→ Description of the task
Your result should be every line of the records below that contains the word "repository".

→ Extracted records
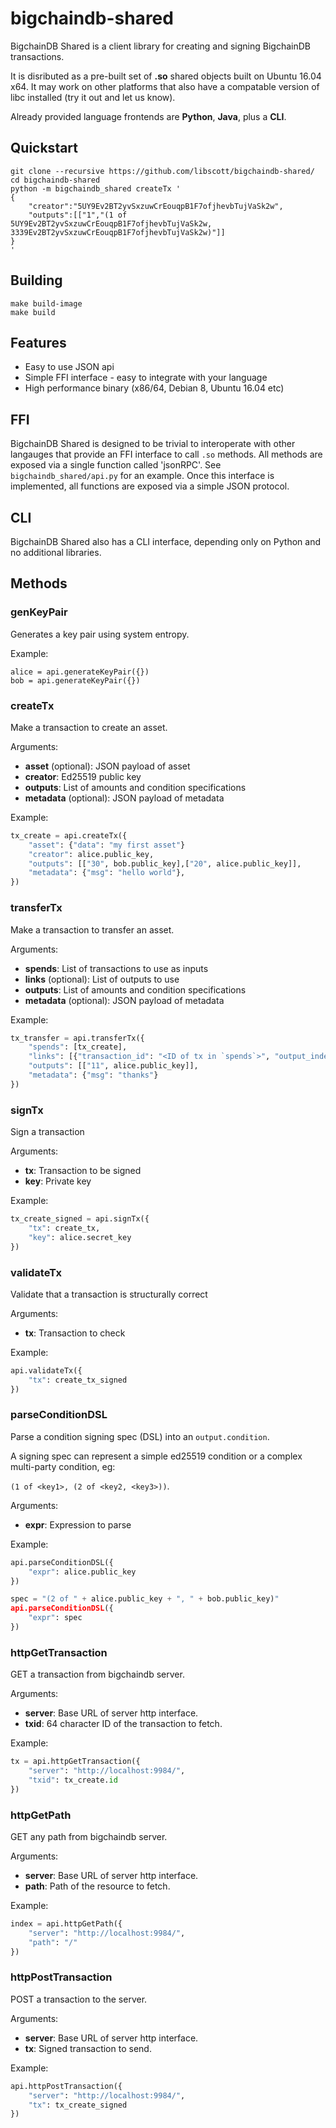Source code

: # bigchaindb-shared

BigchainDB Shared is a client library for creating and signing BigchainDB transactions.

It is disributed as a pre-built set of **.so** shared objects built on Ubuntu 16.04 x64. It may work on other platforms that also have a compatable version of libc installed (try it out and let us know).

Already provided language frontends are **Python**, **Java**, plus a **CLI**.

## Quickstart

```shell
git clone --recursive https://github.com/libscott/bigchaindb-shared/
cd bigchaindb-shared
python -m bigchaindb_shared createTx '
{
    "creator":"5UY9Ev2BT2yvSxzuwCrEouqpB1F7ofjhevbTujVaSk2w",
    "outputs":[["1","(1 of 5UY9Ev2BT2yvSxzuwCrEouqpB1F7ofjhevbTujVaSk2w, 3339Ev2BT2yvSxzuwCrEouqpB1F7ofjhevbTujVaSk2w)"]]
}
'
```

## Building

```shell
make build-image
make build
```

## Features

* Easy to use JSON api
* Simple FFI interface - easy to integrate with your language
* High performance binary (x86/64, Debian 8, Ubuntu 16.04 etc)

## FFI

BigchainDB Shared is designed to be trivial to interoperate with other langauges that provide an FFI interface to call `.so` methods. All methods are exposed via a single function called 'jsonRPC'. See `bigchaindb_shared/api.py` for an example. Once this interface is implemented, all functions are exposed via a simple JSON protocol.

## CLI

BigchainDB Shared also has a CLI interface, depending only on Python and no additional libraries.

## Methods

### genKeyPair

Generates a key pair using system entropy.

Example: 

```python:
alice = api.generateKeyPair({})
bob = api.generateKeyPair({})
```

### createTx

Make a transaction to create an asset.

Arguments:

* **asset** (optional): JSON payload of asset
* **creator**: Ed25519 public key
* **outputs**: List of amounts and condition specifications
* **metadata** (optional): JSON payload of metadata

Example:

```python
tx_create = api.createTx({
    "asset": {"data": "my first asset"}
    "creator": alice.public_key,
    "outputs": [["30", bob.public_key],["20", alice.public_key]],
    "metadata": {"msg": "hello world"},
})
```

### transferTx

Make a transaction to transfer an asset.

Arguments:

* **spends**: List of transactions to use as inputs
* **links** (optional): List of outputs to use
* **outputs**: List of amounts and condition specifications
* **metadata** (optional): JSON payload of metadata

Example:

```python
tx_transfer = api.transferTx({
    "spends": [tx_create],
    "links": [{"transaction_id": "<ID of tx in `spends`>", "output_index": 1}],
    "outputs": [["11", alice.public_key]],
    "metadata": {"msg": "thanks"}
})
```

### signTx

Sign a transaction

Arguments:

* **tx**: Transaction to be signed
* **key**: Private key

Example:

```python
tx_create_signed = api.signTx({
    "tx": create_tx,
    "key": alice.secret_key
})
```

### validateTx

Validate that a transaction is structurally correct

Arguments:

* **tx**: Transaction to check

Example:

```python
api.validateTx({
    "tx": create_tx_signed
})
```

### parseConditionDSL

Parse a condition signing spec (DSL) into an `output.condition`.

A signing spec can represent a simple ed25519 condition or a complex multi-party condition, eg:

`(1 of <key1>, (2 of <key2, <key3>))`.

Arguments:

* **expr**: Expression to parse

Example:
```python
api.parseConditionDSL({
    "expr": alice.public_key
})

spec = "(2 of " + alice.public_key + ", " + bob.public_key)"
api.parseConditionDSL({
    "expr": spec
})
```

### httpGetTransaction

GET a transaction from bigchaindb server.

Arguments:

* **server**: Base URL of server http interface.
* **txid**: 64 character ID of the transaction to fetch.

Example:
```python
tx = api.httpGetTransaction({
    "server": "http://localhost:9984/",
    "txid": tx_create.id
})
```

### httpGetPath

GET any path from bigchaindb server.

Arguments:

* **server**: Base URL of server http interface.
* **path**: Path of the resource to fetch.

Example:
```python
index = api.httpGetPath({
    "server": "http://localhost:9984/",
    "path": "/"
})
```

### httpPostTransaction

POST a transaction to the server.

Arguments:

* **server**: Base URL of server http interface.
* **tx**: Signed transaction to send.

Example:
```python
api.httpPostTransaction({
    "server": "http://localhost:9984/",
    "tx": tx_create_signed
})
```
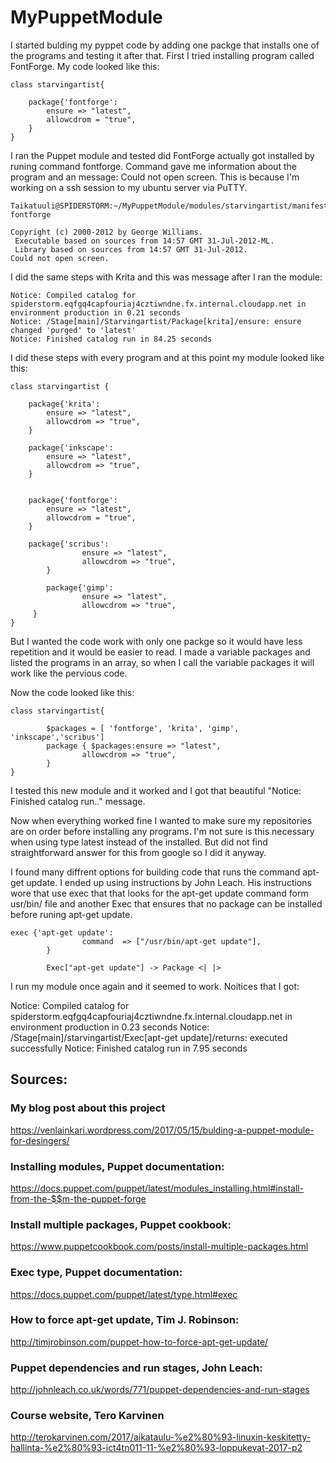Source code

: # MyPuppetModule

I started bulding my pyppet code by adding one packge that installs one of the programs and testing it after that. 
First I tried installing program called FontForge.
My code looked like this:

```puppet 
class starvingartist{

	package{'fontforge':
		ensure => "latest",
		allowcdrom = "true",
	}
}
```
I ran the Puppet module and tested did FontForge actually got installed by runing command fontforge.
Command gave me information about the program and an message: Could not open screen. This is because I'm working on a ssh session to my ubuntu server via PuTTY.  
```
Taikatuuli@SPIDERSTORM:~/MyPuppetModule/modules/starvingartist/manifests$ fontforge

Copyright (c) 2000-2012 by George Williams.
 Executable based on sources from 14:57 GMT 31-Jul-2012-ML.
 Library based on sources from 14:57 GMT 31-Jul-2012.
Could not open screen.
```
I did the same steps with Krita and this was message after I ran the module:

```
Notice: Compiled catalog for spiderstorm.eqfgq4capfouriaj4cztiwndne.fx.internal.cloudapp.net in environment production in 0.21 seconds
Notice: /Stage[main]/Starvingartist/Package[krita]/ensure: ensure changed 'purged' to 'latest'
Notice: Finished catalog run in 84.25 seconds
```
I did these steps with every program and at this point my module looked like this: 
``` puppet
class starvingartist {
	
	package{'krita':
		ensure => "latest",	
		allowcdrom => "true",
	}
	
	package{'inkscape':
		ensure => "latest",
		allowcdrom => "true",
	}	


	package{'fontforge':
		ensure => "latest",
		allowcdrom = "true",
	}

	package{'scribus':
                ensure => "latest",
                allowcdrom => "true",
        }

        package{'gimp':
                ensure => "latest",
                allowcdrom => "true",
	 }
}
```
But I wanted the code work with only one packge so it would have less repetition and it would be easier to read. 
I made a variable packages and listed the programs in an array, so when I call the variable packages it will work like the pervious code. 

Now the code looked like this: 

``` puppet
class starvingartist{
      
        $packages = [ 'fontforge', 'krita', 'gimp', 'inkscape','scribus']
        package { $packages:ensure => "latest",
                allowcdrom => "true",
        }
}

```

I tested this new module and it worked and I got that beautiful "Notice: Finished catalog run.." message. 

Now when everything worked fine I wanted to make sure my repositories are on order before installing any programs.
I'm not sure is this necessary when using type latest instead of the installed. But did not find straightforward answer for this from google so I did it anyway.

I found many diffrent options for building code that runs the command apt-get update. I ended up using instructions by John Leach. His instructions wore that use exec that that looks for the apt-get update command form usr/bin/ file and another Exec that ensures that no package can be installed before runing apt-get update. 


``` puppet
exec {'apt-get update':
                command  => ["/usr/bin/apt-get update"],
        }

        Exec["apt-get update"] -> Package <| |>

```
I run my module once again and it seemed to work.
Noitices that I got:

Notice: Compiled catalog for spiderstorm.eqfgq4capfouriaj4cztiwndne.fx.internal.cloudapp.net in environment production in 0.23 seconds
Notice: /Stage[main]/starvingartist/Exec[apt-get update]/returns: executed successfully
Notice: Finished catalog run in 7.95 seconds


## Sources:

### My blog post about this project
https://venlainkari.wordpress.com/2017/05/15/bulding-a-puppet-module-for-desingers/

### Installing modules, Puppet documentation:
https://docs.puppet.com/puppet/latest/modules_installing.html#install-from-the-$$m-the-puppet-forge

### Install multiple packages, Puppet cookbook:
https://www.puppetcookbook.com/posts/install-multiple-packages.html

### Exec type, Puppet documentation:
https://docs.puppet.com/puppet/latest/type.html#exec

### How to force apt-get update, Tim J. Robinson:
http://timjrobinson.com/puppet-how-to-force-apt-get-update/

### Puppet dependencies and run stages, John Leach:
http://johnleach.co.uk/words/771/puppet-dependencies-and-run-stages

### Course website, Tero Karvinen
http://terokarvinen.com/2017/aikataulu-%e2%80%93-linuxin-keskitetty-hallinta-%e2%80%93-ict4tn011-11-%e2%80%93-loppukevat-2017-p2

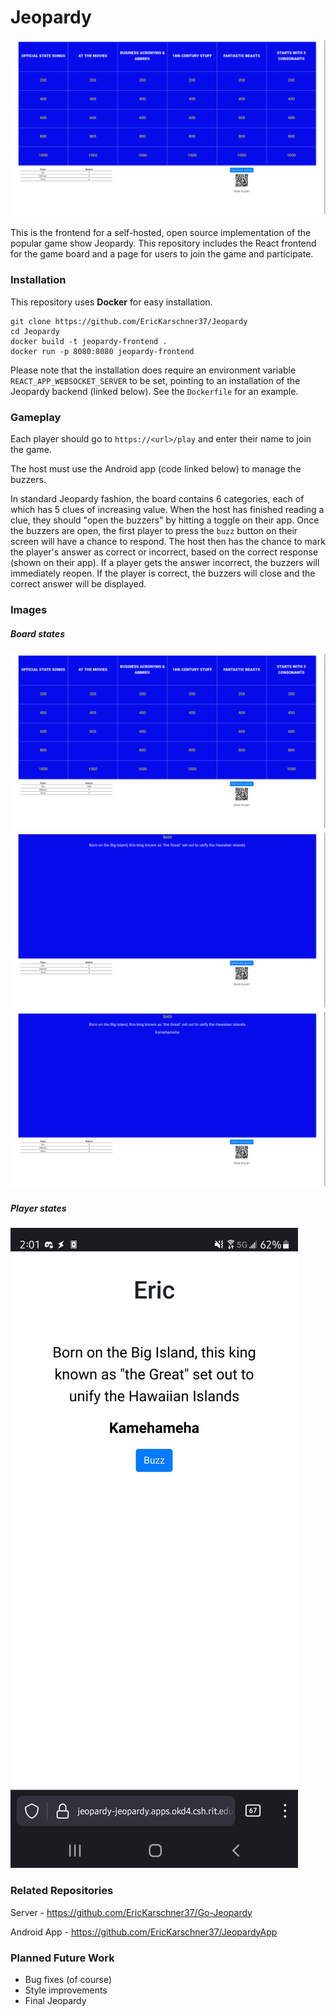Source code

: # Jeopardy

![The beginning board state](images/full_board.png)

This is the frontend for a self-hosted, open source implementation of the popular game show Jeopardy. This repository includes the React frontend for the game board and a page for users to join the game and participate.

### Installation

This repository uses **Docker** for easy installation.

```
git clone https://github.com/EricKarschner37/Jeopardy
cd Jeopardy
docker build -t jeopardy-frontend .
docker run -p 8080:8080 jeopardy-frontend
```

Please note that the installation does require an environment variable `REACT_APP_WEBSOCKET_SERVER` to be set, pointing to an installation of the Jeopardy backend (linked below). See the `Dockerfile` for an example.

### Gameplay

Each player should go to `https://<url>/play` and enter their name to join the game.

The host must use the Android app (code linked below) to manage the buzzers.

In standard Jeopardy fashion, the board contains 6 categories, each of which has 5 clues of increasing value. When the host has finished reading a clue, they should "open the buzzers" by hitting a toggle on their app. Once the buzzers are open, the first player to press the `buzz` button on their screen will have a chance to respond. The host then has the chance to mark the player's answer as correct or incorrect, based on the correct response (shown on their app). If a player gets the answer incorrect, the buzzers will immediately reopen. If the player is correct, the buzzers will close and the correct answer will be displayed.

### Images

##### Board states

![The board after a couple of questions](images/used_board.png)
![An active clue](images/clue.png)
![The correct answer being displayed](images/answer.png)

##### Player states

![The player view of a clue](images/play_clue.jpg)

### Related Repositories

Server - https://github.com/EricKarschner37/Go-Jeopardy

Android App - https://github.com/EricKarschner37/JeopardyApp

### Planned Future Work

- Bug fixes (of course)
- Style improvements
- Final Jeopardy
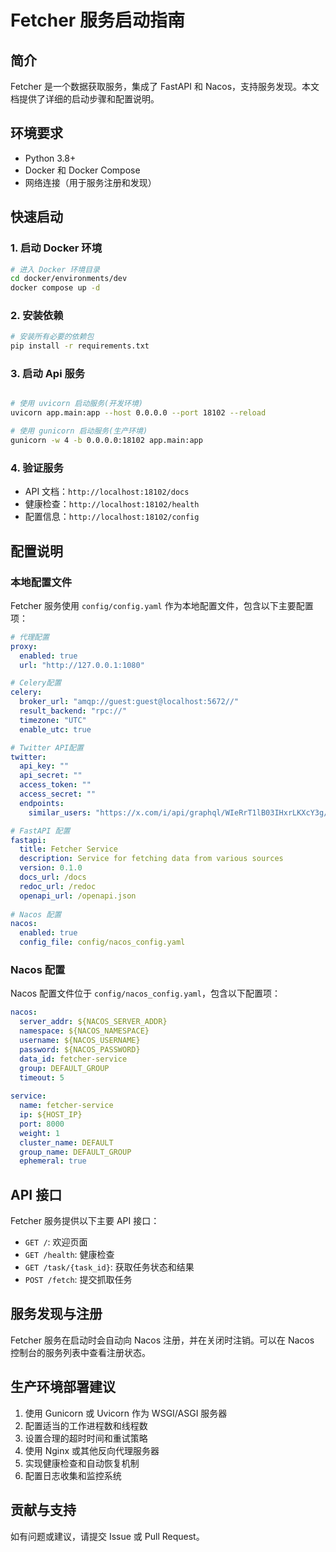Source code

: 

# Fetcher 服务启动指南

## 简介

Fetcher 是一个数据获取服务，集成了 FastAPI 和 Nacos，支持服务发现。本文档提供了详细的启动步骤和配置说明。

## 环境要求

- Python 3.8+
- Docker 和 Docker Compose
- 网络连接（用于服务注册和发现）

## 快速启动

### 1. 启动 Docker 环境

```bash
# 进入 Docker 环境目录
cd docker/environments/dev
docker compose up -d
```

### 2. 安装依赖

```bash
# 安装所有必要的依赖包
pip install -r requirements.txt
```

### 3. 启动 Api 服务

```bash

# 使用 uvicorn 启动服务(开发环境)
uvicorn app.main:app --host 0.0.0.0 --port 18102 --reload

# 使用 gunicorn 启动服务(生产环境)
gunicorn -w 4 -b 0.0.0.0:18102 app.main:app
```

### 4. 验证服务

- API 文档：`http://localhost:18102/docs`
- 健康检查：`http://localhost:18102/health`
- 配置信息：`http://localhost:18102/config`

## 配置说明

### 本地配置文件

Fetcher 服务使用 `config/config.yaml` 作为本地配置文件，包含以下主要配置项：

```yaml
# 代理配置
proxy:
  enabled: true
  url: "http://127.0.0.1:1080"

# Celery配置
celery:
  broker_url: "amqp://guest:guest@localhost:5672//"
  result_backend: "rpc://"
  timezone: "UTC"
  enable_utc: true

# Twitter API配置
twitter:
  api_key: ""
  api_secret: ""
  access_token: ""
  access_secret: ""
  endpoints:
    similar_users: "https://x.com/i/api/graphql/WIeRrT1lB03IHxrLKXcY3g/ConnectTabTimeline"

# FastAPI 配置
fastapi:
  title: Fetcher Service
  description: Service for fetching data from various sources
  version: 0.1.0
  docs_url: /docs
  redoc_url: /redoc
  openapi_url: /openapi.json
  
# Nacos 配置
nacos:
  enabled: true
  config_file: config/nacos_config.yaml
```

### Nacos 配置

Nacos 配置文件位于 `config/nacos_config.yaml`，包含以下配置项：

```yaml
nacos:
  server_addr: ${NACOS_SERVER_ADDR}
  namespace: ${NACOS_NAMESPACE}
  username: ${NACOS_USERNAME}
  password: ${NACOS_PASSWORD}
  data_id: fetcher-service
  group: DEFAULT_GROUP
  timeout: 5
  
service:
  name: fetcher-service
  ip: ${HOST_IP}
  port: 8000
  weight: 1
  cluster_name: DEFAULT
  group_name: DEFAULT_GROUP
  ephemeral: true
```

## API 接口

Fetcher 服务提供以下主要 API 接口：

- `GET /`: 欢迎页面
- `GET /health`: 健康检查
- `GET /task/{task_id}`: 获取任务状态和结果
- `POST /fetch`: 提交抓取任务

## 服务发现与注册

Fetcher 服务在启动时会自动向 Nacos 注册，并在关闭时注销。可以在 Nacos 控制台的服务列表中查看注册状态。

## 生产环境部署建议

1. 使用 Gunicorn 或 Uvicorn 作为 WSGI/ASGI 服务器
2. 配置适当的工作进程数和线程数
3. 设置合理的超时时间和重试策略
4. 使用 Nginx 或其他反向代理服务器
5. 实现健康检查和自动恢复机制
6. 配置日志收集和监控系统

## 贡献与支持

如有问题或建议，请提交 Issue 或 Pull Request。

→ Problem solution
This is the frontend for a self-hosted, open source implementation of the popular game show Jeopardy. This repository includes the React frontend for the game board and a page for users to join the game and participate.
This repository uses **Docker** for easy installation.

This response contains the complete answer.